Never mind that two years in the Air Force and four years as general manager of several fast food restaurants should have prepared him for many of life’s challenges. Scorched by a failed algebra test, the 23-year-old wanted out.
“You’re not dropping out!” shot back Dr. Myrtle Smith, the department chairperson. “It was the symbolic kick in the butt I needed,” recalls Caliste, 39, whose necktie of choice today is peppered with algebraic problems. “She taught me how to acquire knowledge and built my confidence in a subject that was intimidating.” In a dramatic turn of events, Caliste fell in love with math, and even ended up tutoring others. In three years, he graduated with honors, with a major in mathematics and a minor in computer science.
Two successful college internships at AT&T Bell Laboratories (which later included Bell Communications Research and NYNEX) in Holmdel, New Jersey, opened the doors to a job in quality assurance in 1983. Extremely analytical, Caliste was quickly targeted for the management fast track. AT&T sent him to Iowa State University, where he received a master’s in statistics. By 1986, Caliste was troubleshooting problems in technology projects and conducting quality audits and inspections for such clients as MCI and Simi Valley high-tech companies.

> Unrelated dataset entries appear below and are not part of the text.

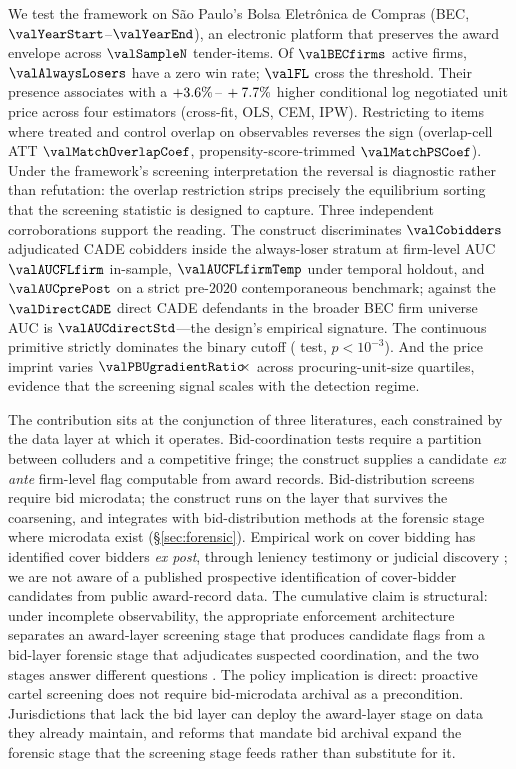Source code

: We test the framework on São Paulo's Bolsa Eletrônica de Compras
(BEC, $\valYearStart$--$\valYearEnd$), an electronic platform
that preserves the award envelope across $\valSampleN$
tender-items. Of $\valBECfirms$ active firms, $\valAlwaysLosers$
have a zero win rate; $\valFL$ cross the threshold. Their
presence associates with a $\valHeadlineRange$ higher
conditional log negotiated unit price across four estimators
(cross-fit, OLS, CEM, IPW). Restricting to items where treated
and control overlap on observables reverses the sign
(overlap-cell ATT $\valMatchOverlapCoef$,
propensity-score-trimmed $\valMatchPSCoef$). Under the
framework's screening interpretation the reversal is diagnostic
rather than refutation: the overlap restriction strips
precisely the equilibrium sorting that the screening statistic
is designed to capture. Three independent corroborations support
the reading. The construct discriminates $\valCobidders$
adjudicated CADE cobidders inside the always-loser stratum at
firm-level AUC $\valAUCFLfirm$ in-sample, $\valAUCFLfirmTemp$
under temporal holdout, and $\valAUCprePost$ on a strict
pre-$2020$ contemporaneous benchmark; against the $\valDirectCADE$
direct CADE defendants in the broader BEC firm universe AUC is
$\valAUCdirectStd$---the design's empirical signature. The
continuous primitive strictly dominates the binary cutoff
(\citealt{delong1988comparing} test, $p<10^{-3}$). And the price
imprint varies $\valPBUgradientRatio\!\!\times$ across
procuring-unit-size quartiles, evidence that the screening
signal scales with the detection regime.

The contribution sits at the conjunction of three literatures,
each constrained by the data layer at which it operates.
Bid-coordination tests
\citep{bajari2003deciding,porter1993detection,conley2016detecting}
require a partition between colluders and a competitive fringe;
the construct supplies a candidate \emph{ex ante} firm-level
flag computable from award records. Bid-distribution screens
\citep{imhof2019detecting,wallimann2023machine} require bid
microdata; the construct runs on the layer that survives the
coarsening, and integrates with bid-distribution methods at the
forensic stage where microdata exist (§\ref{sec:forensic}).
Empirical work on cover bidding has identified cover bidders
\emph{ex post}, through leniency testimony or judicial discovery
\citep{porter1999ohio,pesendorfer2000study,asker2010leniency}; we
are not aware of a published prospective identification of
cover-bidder candidates from public award-record data. The
cumulative claim is structural: under incomplete observability,
the appropriate enforcement architecture separates an award-layer
screening stage that produces candidate flags from a bid-layer
forensic stage that adjudicates suspected coordination, and the
two stages answer different questions
\citep{becker1968crime,stigler1970optimum,harrington2008detecting}.
The policy implication is direct: proactive cartel screening
does not require bid-microdata archival as a precondition.
Jurisdictions that lack the bid layer can deploy the award-layer
stage on data they already maintain, and reforms that mandate
bid archival expand the forensic stage that the screening stage
feeds rather than substitute for it.

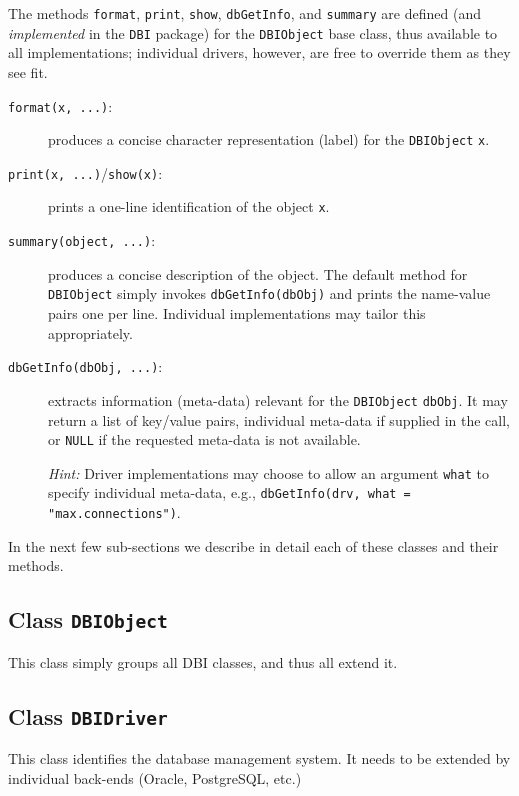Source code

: \documentclass{article}
\newcommand{\sobj}[1]{\mbox{\tt #1}}    %
\newcommand{\sexp}[1]{\mbox{\tt #1}}    %
\newcommand{\sclass}[1]{\mbox{\tt #1}}  %
\newcommand{\smethod}[1]{\mbox{\tt #1}} %
\begin{document}
The methods \smethod{format}, \smethod{print}, \smethod{show}, 
\smethod{dbGetInfo}, and \smethod{summary}
are defined (and \emph{implemented} in the \sobj{DBI} package) 
for the \sclass{DBIObject} base class, thus available to all 
implementations; individual drivers, however, are free to override 
them as they see fit.
\begin{description} 
\item[\smethod{format(x, ...)}:]
   produces a concise character representation (label) for the
   \sclass{DBIObject} \sobj{x}.

\item[\smethod{print(x, ...)}/\smethod{show(x)}:]
  prints a one-line identification of the object \sobj{x}.

\item[\smethod{summary(object, ...)}:]
  produces a concise description of the object.
  The default method for \sclass{DBIObject} simply 
  invokes \sexp{dbGetInfo(dbObj)} and prints the name-value
  pairs one per line.  Individual implementations may tailor
  this appropriately.

\item[\smethod{dbGetInfo(dbObj, ...)}:]
  extracts information (meta-data) relevant for the
  \sclass{DBIObject} \sobj{dbObj}.  It may return a list
  of key/value pairs, individual meta-data if supplied
  in the call, or \sobj{NULL} if the requested meta-data
  is not available.

  \emph{Hint:} Driver implementations may choose to allow an 
  argument \sobj{what} to specify individual meta-data,  e.g., 
  \sexp{dbGetInfo(drv, what = "max.connections")}.

\end{description}

In the next few sub-sections we describe in detail each of these
classes and their methods.

\subsection{Class \sclass{DBIObject}}\label{sec:DBIObject}
This class simply groups all DBI classes, and thus all extend it.

\subsection{Class \sclass{DBIDriver}}\label{sec:DBIDriver}
This class identifies the database management system. It needs to 
be extended by individual back-ends (Oracle, PostgreSQL, etc.)
\end{document}
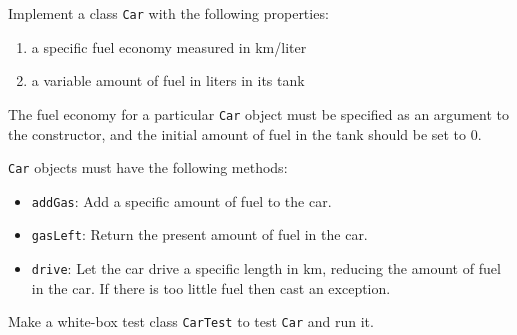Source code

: \label{ex:car}
Implement a class \lstinline{Car} with the following properties:
\begin{enumerate}
\item a specific fuel economy measured in km/liter
\item a variable amount of fuel in liters in its tank
\end{enumerate}
The fuel economy for a particular \lstinline{Car} object must be specified as an argument to the constructor, and the initial amount of fuel in the tank should be set to 0.

\lstinline{Car} objects must have the following methods:
\begin{itemize}
\item \lstinline{addGas}: Add a specific amount of fuel to the car.
\item \lstinline{gasLeft}: Return the present amount of fuel in the car.
\item \lstinline{drive}: Let the car drive a specific length in km, reducing the amount of fuel in the car. If there is too little fuel then cast an exception.
\end{itemize}
Make a white-box test class \lstinline{CarTest} to test \lstinline{Car} and run it.

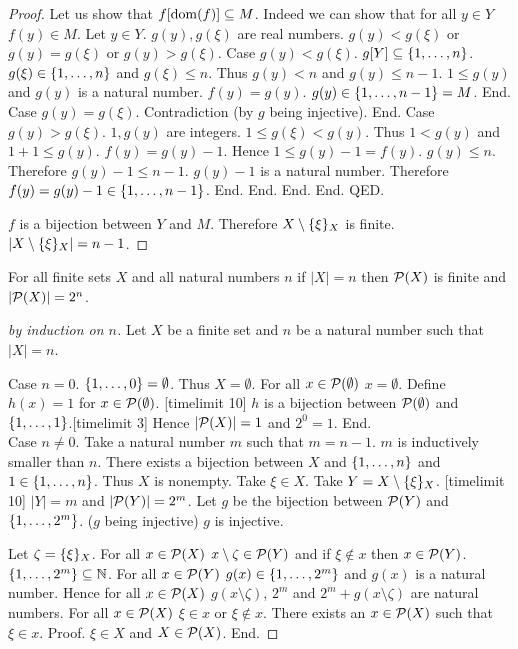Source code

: \documentclass{article}
\begin{document}
\begin{forthel}
\begin{proof}
      Let us show that $f[\operatorname{dom}(f)] \subseteq M$.
      Indeed we can show that for all $y \in Y$ $f(y) \in M$.
        Let $y \in Y$.
        $g(y),g(\xi)$ are real numbers.
        $g(y) < g(\xi)$ or $g(y) = g(\xi)$ or $g(y) > g(\xi)$.
        Case $g(y) < g(\xi)$. $g[Y] \subseteq \{1,\dots,n\}$. $g(\xi) \in \{1,\dots,n\}$ and $g(\xi) \leq n$. Thus $g(y) < n$ and $g(y) \leq n-1$. 
          $1 \leq g(y)$ and $g(y)$ is a natural number.
          $f(y) = g(y)$. $g(y) \in \{1,\dots,n-1\} = M$. End.
        Case $g(y) = g(\xi)$. Contradiction (by $g$ being injective). End.
        Case $g(y) > g(\xi)$. $1,g(y)$ are integers. $1 \leq g(\xi) < g(y)$. Thus $1 < g(y)$ and $1+1 \leq g(y)$.
          $f(y) = g(y) - 1$. Hence $1 \leq g(y) - 1 = f(y)$. 
          $g(y) \leq n$. Therefore $g(y) - 1 \leq n - 1$. $g(y) - 1$ is a natural number.
          Therefore $f(y) = g(y)-1 \in \{1,\dots,n-1\}$. End.
      End.
    End.
  End.
QED.

$f$ is a bijection between $Y$ and $M$.
Therefore $X \setminus \{\xi\}_{X}$ is finite. $|X \setminus \{\xi\}_{X}| = n - 1$.
\end{proof}

\begin{theorem}
For all finite sets $X$ and all natural numbers $n$ if $|X| = n$ then
  ${\cal P}(X)$ is finite and $|{\cal P}(X)| = 2^{n}$.
\end{theorem}
\begin{proof}[by induction on $n$]
Let $X$ be a finite set and $n$ be a natural number such that $|X| = n$.

Case $n = 0$. $\{1,\dots,0\} = \emptyset$. Thus $X = \emptyset$. 
  For all $x \in {\cal P}(\emptyset)$ $x = \emptyset$. 
  Define $h(x) = 1$ for $x \in {\cal P}(\emptyset)$. 
  [timelimit 10] $h$ is a bijection between ${\cal P}(\emptyset)$ and $\{1,\dots,1\}$.[timelimit 3]
  Hence $|{\cal P}(X)| = 1$ and $2^{0} = 1$. End.\\

Case $n \neq 0$. Take a natural number $m$ such that $m = n - 1$. $m$ is inductively smaller than $n$.
  There exists a bijection between $X$ and $\{1,\dots,n\}$ and $1 \in \{1,\dots,n\}$. Thus $X$ is nonempty.
  Take $\xi \in X$. Take $Y = X \setminus \{\xi\}_{X}$.
  [timelimit 10] $|Y| = m$ and $|{\cal P}(Y)| = 2^{m}$.
  Let $g$ be the bijection between ${\cal P}(Y)$ and $\{1,\dots,2^{m}\}$. ($g$ being injective) $g$ is injective.
  
  Let $\zeta = \{\xi\}_{X}$. For all $x \in {\cal P}(X)$ $x \setminus \zeta \in {\cal P}(Y)$ and if $\xi \notin x$ then $x \in {\cal P}(Y)$. 
  $\{1,\dots,2^{m}\} \subseteq \mathbb{N}$.
  For all $x \in {\cal P}(Y)$ $g(x) \in \{1,\dots,2^{m}\}$ and $g(x)$ is a natural number.
  Hence for all $x \in {\cal P}(X)$ $g(x \setminus \zeta)$, $2^{m}$ and $2^{m} + g(x \setminus \zeta)$ are natural numbers.
  For all $x \in {\cal P}(X)$ $\xi \in x$ or $\xi \notin x$.
  There exists an $x \in {\cal P}(X)$ such that $\xi \in x$.
  Proof. $\xi \in X$ and $X \in {\cal P}(X)$. End.


\end{proof}
\end{forthel}
\end{document}
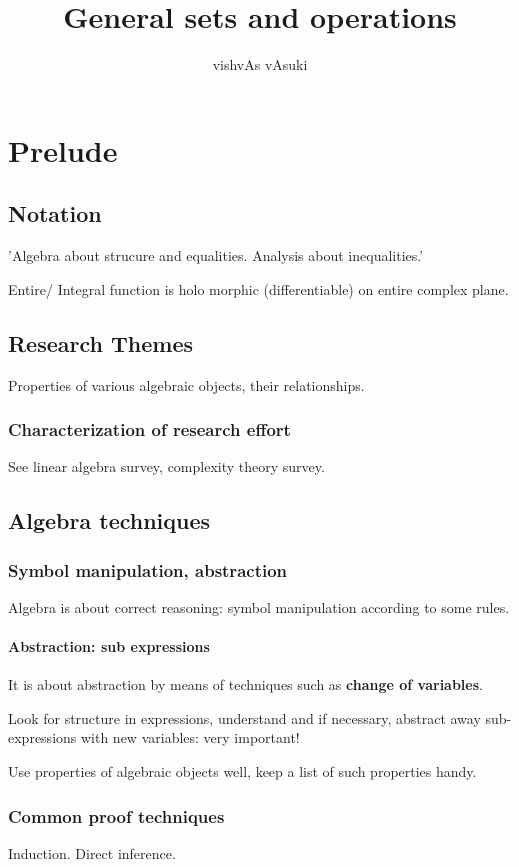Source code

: \documentclass[oneside, article]{memoir}
\title{General sets and operations}
\author{vishvAs vAsuki}
\begin{document}
\maketitle
\tableofcontents

\part{Prelude}
\chapter{Notation}
'Algebra about strucure and equalities. Analysis about inequalities.'

Entire/ Integral function is holo morphic (differentiable) on entire complex plane.

\chapter{Research Themes}
Properties of various algebraic objects, their relationships.

\section{Characterization of research effort}
See linear algebra survey, complexity theory survey.

\chapter{Algebra techniques}
\section{Symbol manipulation, abstraction}
Algebra is about correct reasoning: symbol manipulation according to some rules.

\subsection{Abstraction: sub expressions}
It is about abstraction by means of techniques such as \textbf{change of variables}.

Look for structure in expressions, understand and if necessary, abstract away sub-expressions with new variables: very important! 

Use properties of algebraic objects well, keep a list of such properties handy.

\section{Common proof techniques}
Induction. Direct inference. 
\end{document}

Nonetheless, Caliste, a high-spirited man with a contagious smile, missed seeing the familiar light that went on the moment a student grasped a difficult math concept. He longed to pursue his dream of teaching. “I thought that if I didn’t leave now, I would be stuck. I was taking risks for these people every day. I wanted to take a risk for
me and my family.” So in 1992, after nine years as a technical statistician, he “retired” with a $30,000 buyout, nine months’ severance pay and modest savings.
For his wife, Margie, 39, who worked part-time as a cashier, daughter, Quashaunda, and son, Terry Jr.–now 21- and 12-years-old, respectively– it meant a lot of belt tightening. “I was humble enough to take some great steps back financially–we ate a lot of beans,” jokes Caliste, who loves the Creole cooking of his New Orleans hometown.
However, his mother was horrified, and friends thought Caliste was crazy to leave the security of a $60,000 job and put his family in jeopardy to work as an adjunct math teacher. All combined, his salary from two local colleges and private tutoring classes totaled $25,000 a year at best.
While he was happy teaching, the classroom allowed Caliste to reach only 20 or 30 students at a time. He wanted a larger audience. In 1993, without fancy bells or whistles, just a blackboard, some chalk and loads of enthusiasm, Caliste launched his company, Knowledge Base, in Red Bank, New Jersey. He conducted math seminars and workshops in schools across the country, and soon launched the show Knowledge Base on New Jersey public access television.
His income slowly increased, yet Caliste began to feel as though he had run his course. “I had reached the curve that made me a man in this business.